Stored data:

******************************

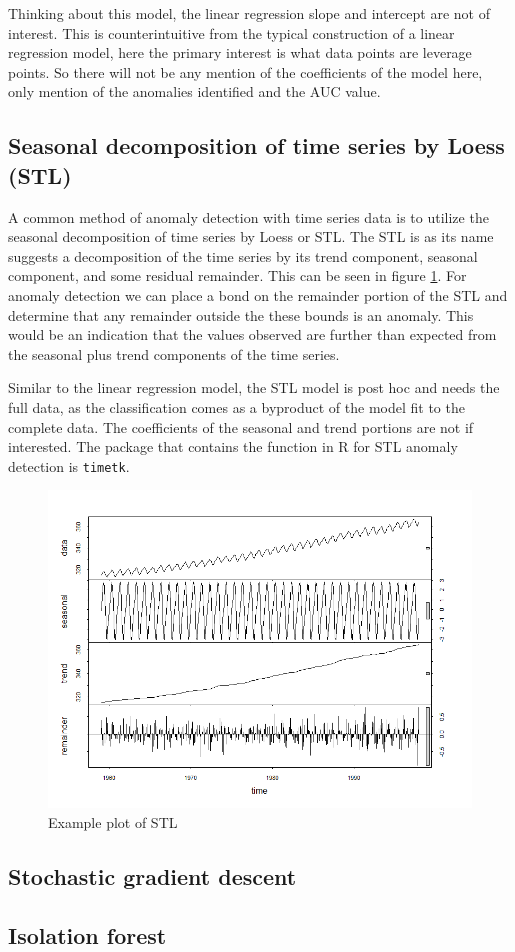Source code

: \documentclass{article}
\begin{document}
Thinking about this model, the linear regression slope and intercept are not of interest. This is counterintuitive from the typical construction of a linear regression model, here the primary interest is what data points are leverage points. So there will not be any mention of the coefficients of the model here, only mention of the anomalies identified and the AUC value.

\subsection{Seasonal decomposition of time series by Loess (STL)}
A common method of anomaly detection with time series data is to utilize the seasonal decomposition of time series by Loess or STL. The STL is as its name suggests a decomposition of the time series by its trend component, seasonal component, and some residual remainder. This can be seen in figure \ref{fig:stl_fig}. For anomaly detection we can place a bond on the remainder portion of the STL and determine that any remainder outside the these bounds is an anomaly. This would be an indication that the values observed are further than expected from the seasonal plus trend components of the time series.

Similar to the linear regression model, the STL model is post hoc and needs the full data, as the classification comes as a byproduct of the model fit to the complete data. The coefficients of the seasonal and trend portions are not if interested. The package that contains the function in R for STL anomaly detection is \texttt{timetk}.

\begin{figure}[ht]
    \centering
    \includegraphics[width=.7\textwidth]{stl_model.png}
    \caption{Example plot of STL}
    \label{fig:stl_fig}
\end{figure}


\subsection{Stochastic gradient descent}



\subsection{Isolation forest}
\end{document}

******************************

What to produce: Apart from the pictures, every record must be set down exactly.

Solution:
Source code

: \documentclass{article}
\begin{document}
Thinking about this model, the linear regression slope and intercept are not of interest. This is counterintuitive from the typical construction of a linear regression model, here the primary interest is what data points are leverage points. So there will not be any mention of the coefficients of the model here, only mention of the anomalies identified and the AUC value.

\subsection{Seasonal decomposition of time series by Loess (STL)}
A common method of anomaly detection with time series data is to utilize the seasonal decomposition of time series by Loess or STL. The STL is as its name suggests a decomposition of the time series by its trend component, seasonal component, and some residual remainder. This can be seen in figure \ref{fig:stl_fig}. For anomaly detection we can place a bond on the remainder portion of the STL and determine that any remainder outside the these bounds is an anomaly. This would be an indication that the values observed are further than expected from the seasonal plus trend components of the time series.

Similar to the linear regression model, the STL model is post hoc and needs the full data, as the classification comes as a byproduct of the model fit to the complete data. The coefficients of the seasonal and trend portions are not if interested. The package that contains the function in R for STL anomaly detection is \texttt{timetk}.

\begin{figure}[ht]
    \centering
    \includegraphics[width=.7\textwidth]{stl_model.png}
    \caption{Example plot of STL}
    \label{fig:stl_fig}
\end{figure}


\subsection{Stochastic gradient descent}



\subsection{Isolation forest}
\end{document}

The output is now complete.